05/01/2026
The limits of power in a world without rules
The rule-based international order is under strain.
Power politics, unilateral moves, and strong leaders increasingly replace norms and institutions.
At first glance, this looks like unchecked dominance.
In reality, power outside rules is rarely unlimited.
It tends to limit itself — slowly, indirectly, and often invisibly.
Here’s why 👇
1. Power creates its own costs
Aggressive strategies often backfire: economic isolation, capital flight, technological lag, long-term security overload. What looks like strength today weakens capacity tomorrow.
2. Economies resist disruption
Even centralized states depend on global markets. Businesses, investors, and supply chains quietly push for predictability when chaos threatens profits.
3. States are not monoliths
Bureaucracies, central banks, courts, and regional administrations prioritize stability and survival. This slows, dilutes, or reshapes radical political decisions.
4. Alliances are costly to manage
Leadership without rules increases friction. Coordination becomes harder. Loyalty becomes expensive.

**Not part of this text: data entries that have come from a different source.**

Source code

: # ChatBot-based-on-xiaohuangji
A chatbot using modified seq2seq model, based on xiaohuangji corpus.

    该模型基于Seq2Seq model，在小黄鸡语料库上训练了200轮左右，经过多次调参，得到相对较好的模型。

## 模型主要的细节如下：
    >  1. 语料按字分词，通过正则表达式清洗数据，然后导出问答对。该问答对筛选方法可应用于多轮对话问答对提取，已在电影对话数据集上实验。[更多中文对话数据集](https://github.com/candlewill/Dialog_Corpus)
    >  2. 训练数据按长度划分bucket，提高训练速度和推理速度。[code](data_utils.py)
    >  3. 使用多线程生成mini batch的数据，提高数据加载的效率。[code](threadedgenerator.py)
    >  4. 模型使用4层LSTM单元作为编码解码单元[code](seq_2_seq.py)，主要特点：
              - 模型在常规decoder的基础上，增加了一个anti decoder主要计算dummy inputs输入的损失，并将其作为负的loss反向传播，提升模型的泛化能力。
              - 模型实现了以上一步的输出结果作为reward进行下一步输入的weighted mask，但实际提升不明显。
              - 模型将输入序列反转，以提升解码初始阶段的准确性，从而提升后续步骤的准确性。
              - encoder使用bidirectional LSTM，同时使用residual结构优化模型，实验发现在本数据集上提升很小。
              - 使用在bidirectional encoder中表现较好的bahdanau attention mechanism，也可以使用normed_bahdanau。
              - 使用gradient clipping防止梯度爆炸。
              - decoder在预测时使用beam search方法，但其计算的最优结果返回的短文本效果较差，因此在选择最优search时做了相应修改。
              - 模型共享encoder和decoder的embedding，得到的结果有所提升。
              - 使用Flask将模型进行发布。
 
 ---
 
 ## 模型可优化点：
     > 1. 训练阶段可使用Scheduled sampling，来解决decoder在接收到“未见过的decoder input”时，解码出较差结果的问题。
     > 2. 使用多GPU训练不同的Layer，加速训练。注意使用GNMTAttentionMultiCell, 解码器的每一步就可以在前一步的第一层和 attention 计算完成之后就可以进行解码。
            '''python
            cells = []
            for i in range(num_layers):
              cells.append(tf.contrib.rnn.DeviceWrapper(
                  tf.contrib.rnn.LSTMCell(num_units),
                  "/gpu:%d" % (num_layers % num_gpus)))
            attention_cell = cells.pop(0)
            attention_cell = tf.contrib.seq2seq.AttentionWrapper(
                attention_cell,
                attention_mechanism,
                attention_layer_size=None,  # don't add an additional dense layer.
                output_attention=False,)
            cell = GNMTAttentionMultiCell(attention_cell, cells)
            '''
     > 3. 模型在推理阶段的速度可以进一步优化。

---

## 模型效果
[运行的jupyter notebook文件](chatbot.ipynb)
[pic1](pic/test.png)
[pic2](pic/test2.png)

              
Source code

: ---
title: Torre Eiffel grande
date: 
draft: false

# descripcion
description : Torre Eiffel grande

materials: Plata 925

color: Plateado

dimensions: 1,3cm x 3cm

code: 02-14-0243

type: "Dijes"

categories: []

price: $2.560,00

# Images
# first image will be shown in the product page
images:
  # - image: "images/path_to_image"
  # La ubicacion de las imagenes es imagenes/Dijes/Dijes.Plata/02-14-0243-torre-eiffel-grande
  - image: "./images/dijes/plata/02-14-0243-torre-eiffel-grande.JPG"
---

5. Legitimacy erodes at home
Rule-breaking abroad often means higher costs at home — inflation, reduced mobility, fewer opportunities. Consent weakens, control becomes more expensive.
6. Global systems have memory
Trade, finance, and technology are deeply interconnected. Breaking them creates inefficiencies that even powerful states struggle to absorb alone.
7. Power is fast. Consequences are slow.
Short-term gains accumulate long-term costs. Today’s dominance narrows tomorrow’s options.
Bottom line:
The world may be moving away from stable rules — but it is unlikely to become a world of unlimited power without consequences.
At ICEUR, we study these dynamics not as headlines, but as systems — to understand where power really ends, and why.